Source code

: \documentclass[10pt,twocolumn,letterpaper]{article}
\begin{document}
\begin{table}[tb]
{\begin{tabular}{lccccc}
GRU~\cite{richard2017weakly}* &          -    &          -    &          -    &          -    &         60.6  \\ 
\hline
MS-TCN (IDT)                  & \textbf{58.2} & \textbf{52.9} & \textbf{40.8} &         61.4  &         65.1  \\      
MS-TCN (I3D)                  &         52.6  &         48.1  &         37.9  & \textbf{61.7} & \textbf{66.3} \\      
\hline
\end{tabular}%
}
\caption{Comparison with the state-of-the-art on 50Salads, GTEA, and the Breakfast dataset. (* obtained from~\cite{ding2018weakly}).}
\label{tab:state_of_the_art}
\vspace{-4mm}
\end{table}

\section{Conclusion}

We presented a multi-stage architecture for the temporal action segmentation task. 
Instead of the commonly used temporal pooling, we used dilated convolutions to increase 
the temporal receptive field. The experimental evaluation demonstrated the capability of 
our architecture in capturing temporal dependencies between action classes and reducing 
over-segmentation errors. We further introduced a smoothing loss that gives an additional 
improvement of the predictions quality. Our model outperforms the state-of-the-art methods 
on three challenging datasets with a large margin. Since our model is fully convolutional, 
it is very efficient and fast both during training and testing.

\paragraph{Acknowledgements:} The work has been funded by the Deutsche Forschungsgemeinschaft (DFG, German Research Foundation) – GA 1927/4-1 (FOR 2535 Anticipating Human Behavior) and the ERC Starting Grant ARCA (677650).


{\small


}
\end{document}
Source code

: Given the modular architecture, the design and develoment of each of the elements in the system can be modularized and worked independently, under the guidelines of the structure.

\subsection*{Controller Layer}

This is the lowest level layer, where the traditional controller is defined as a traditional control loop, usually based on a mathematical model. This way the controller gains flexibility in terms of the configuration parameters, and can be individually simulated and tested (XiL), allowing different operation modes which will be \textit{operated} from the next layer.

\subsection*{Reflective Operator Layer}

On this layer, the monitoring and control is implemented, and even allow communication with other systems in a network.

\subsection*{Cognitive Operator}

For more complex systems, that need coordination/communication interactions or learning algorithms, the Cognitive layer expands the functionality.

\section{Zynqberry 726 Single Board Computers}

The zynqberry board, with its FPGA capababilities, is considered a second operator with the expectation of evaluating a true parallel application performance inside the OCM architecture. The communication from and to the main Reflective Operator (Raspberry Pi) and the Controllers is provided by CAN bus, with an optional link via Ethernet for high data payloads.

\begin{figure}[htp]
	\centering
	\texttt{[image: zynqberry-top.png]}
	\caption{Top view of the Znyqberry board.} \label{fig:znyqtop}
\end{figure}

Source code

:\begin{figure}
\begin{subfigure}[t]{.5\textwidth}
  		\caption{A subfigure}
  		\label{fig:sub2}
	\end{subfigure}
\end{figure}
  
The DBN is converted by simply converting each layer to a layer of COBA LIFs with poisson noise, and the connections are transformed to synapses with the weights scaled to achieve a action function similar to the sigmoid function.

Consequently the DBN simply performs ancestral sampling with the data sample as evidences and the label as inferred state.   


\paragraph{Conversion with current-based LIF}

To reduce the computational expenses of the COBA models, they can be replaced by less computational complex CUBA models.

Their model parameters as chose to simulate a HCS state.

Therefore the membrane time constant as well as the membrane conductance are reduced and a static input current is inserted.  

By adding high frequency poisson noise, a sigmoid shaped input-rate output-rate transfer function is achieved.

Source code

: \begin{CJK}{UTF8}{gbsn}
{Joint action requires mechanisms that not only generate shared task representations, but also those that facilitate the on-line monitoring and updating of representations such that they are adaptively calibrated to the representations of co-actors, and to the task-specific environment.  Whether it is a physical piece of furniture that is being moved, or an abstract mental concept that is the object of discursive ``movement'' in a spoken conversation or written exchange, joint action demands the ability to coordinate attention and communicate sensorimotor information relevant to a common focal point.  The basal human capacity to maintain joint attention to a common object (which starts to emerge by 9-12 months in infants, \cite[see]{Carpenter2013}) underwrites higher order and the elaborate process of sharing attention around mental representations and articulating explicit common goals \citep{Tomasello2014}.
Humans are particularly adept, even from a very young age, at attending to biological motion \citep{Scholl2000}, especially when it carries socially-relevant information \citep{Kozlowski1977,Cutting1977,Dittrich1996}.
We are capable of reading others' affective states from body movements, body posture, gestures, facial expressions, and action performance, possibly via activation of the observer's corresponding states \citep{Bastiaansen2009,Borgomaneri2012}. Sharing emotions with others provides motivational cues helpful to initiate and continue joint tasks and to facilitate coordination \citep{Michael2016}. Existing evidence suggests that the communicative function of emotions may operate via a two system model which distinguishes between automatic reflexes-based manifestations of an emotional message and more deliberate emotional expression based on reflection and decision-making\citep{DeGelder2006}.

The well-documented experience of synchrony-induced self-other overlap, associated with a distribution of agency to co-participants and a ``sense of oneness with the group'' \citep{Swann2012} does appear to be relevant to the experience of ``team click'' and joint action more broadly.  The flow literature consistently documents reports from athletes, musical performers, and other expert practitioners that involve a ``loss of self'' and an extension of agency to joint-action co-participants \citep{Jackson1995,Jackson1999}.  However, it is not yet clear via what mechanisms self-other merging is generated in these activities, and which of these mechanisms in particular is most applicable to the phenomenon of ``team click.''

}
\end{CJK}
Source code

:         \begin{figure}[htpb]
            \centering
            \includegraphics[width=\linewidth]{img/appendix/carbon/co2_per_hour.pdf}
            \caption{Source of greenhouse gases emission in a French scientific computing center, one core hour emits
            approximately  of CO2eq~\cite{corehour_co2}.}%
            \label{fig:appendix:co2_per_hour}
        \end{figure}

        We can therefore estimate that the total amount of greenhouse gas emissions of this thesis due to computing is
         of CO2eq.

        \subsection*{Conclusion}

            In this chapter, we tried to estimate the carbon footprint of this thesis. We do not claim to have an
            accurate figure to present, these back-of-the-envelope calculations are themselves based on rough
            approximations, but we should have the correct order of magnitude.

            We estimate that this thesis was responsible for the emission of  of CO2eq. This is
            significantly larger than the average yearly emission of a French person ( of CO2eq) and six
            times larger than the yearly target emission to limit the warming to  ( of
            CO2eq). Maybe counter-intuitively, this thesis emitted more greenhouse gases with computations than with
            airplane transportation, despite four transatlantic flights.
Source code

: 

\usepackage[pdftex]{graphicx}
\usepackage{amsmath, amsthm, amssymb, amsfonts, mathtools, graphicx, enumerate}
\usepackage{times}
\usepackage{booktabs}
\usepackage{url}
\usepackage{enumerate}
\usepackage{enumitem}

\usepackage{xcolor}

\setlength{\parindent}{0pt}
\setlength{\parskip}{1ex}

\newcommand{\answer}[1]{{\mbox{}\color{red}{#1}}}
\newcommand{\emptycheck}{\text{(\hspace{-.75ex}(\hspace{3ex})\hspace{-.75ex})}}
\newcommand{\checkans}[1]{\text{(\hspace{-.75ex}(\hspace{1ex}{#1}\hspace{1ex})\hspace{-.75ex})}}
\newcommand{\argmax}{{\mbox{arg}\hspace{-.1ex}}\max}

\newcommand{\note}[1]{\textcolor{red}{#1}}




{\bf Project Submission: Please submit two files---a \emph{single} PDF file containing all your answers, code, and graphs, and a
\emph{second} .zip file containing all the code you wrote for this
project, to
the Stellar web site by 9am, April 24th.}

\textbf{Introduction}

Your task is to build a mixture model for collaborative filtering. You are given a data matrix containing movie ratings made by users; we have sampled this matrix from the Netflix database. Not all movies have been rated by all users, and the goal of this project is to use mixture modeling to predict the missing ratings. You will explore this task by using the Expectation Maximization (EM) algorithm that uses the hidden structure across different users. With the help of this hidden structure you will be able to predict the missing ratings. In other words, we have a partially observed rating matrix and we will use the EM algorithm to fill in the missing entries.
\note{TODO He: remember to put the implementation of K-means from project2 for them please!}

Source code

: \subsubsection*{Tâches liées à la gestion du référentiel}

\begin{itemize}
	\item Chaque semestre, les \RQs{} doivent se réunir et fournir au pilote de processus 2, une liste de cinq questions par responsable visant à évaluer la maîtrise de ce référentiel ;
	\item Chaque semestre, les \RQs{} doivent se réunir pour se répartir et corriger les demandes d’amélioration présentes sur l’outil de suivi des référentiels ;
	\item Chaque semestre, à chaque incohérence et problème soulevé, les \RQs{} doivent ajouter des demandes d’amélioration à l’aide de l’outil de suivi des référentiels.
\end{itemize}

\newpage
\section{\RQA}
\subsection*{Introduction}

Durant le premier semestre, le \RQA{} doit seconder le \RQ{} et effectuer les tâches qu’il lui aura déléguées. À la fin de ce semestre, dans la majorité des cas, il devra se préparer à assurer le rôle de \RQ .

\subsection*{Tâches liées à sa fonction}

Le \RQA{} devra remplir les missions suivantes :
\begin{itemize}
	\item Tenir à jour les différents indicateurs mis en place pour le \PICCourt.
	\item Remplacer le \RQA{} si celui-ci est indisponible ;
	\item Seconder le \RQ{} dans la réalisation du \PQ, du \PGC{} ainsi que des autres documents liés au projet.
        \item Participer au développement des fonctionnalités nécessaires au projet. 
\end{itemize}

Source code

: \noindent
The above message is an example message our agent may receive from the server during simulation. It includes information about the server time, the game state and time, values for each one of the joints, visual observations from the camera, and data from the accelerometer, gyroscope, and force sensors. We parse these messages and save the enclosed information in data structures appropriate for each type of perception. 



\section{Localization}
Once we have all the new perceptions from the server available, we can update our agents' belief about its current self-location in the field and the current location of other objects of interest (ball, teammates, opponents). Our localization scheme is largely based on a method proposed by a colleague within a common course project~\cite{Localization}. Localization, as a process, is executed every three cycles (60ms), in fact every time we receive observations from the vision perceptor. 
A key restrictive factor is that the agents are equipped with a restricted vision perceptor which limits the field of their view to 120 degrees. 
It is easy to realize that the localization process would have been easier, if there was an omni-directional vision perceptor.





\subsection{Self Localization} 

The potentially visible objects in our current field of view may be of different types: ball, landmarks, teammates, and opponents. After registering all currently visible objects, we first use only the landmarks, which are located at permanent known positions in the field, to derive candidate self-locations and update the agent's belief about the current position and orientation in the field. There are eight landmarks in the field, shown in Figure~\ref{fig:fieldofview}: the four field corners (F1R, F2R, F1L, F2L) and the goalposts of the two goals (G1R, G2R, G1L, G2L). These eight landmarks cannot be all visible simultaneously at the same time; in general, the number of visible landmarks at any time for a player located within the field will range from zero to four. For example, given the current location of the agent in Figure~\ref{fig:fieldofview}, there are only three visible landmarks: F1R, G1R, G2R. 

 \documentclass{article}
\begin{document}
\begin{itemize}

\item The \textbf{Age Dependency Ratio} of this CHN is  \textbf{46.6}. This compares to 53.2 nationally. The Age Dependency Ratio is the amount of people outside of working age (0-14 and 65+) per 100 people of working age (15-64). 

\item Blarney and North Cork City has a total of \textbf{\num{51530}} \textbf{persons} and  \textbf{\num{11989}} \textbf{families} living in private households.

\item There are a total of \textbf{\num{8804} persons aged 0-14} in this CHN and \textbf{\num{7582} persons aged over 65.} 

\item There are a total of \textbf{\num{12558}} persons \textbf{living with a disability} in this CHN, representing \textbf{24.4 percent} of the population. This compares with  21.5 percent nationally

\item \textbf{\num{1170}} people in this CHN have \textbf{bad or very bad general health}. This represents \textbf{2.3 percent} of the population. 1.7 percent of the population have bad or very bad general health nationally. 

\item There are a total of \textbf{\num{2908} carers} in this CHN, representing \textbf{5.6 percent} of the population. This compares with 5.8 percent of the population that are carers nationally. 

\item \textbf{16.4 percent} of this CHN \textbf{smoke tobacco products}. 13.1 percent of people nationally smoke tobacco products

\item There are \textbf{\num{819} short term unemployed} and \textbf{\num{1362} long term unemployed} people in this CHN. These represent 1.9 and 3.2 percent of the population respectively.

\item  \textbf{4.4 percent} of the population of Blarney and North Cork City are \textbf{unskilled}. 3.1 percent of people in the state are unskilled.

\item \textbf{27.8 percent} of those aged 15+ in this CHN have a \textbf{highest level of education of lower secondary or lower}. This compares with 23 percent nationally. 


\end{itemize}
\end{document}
════════════════════
What are the lines above that hold the string "level"? Copy them.

EXERCISE RESPONSE =
This is the lowest level layer, where the traditional controller is defined as a traditional control loop, usually based on a mathematical model. This way the controller gains flexibility in terms of the configuration parameters, and can be individually simulated and tested (XiL), allowing different operation modes which will be \textit{operated} from the next layer.
\item \textbf{27.8 percent} of those aged 15+ in this CHN have a \textbf{highest level of education of lower secondary or lower}. This compares with 23 percent nationally. 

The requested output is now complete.